General Assembly 2006 Event 4023
What do our families need? What do our families yearn for? The workshop participants suggested many answers; most often mentioned were: opportunities to interact with children at church, a larger church network, and to feel connected to a wide variety of people. There was general agreement we need the entire community to raise our children with Unitarian Universalist values, and we need a strong social element to motivate our children to keep them coming.
We yearn for recognition of all families. Gay, lesbian, bisexual, transgender (GLBT), or interfaith families have little choice other than UUism. But do we have a clear understanding of what we mean by the word "family"? Furthermore, do outsiders and newcomers understand what we mean? A set of " Family-affirming Reflective Questions" can help us to define family ministry.
How many people does it take to make a family? Dr. Tracey Hurd told of a man who explained his reason for coming to church. "My wife was always urging me to come to church," he said. "She died two years ago, and she has been even more relentless since then." Perhaps this man was yearning for a family.

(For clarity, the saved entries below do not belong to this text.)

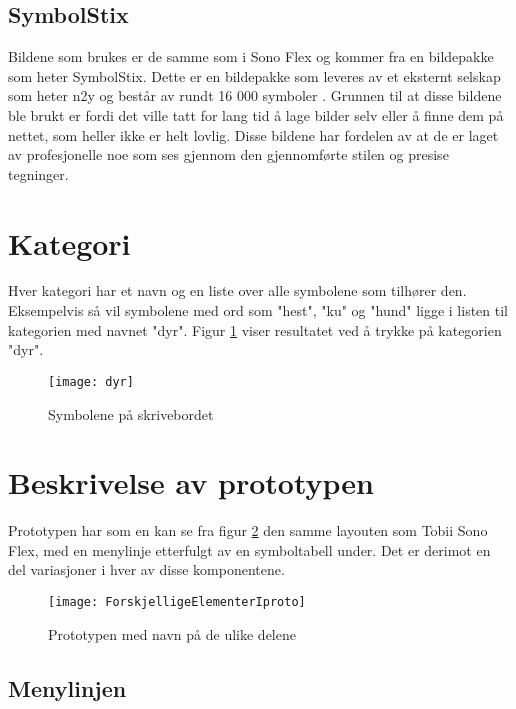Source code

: \subsection{SymbolStix}

Bildene som brukes er de samme som i Sono Flex og kommer fra en bildepakke som heter SymbolStix. Dette er en bildepakke som leveres av et eksternt selskap som heter n2y og består av rundt 16 000 symboler \cite{n2y}. Grunnen til at disse bildene ble brukt er fordi det ville tatt for lang tid å lage bilder selv eller å finne dem på nettet, som heller ikke er helt lovlig. Disse bildene har fordelen av at de er laget av profesjonelle noe som ses gjennom den gjennomførte stilen og presise tegninger.


\section{Kategori}

Hver kategori har et navn og en liste over alle symbolene som tilhører den. Eksempelvis så vil symbolene med ord som "hest", "ku" og "hund" ligge i listen til kategorien med navnet "dyr". Figur \ref{fig:katego} viser resultatet ved å trykke på kategorien "dyr". 

\begin{figure}[ht!] 
\centering 
\texttt{[image: dyr]} 
\caption{Symbolene på skrivebordet} 
\label{fig:katego} 
\end{figure} 



 
\section{Beskrivelse av prototypen} 

Prototypen har som en kan se fra figur \ref{fig:protooo} den samme layouten som Tobii Sono Flex, med en menylinje etterfulgt av en symboltabell under. Det er derimot en del variasjoner i hver av disse komponentene.  

\begin{figure}[ht!] 
\centering 
\texttt{[image: ForskjelligeElementerIproto]} 
\caption{Prototypen med navn på de ulike delene} 
\label{fig:protooo} 
\end{figure} 


\subsection{Menylinjen}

Some people may have a family-shaped hole in their lives. Families are intergenerational, and if a family has no grandparents living nearby, they may need to create or adopt local grandparents. The greatest needs are usually those of single-parent families, who may yearn for an extended family.
"Family" is sometimes a code word for "children." The children's needs are generally the most acute, but different types of family may have different needs. Be open to a variety of needs. For example, there is a saying: "Every adult needs a child to teach; it's the way adults learn."
What do our congregations do—or not do—to signal how much families matter? Are children welcome in the worship service? Do we feel they are welcome, and more importantly do they feel welcome? Many of the workshop participants reported that the children are not allowed to be children, they are expected to behave like adults, and children who disrupt the adult aura are guided toward the child-care rooms.
The speakers asked, "How many youth and young adults attend your worship service? Why, or why not?" One workshop participant commented that "Bridging ceremonies" are really "Cliff ceremonies." Youth and young adults are a rare species, only occasionally sighted in our worship services. Does your congregation have a campus ministry?
The Search Institute has tools to assess how well your church is meeting the needs of each type of family, though if you use the resources at this site you will need to translate Christian language into UU; for example, "Bible Study" will need to be translated as RE.
There are many resources at the UUA Family Network. Also, Hurd has written a book that is available from the UUA Bookstore, called Nurturing Children and Youth: A Developmental Guidebook.
Reported for UUA.org by Mike McNaughton; edited by Margy Levine Young.
For more information contact religiouseducation @ uua.org.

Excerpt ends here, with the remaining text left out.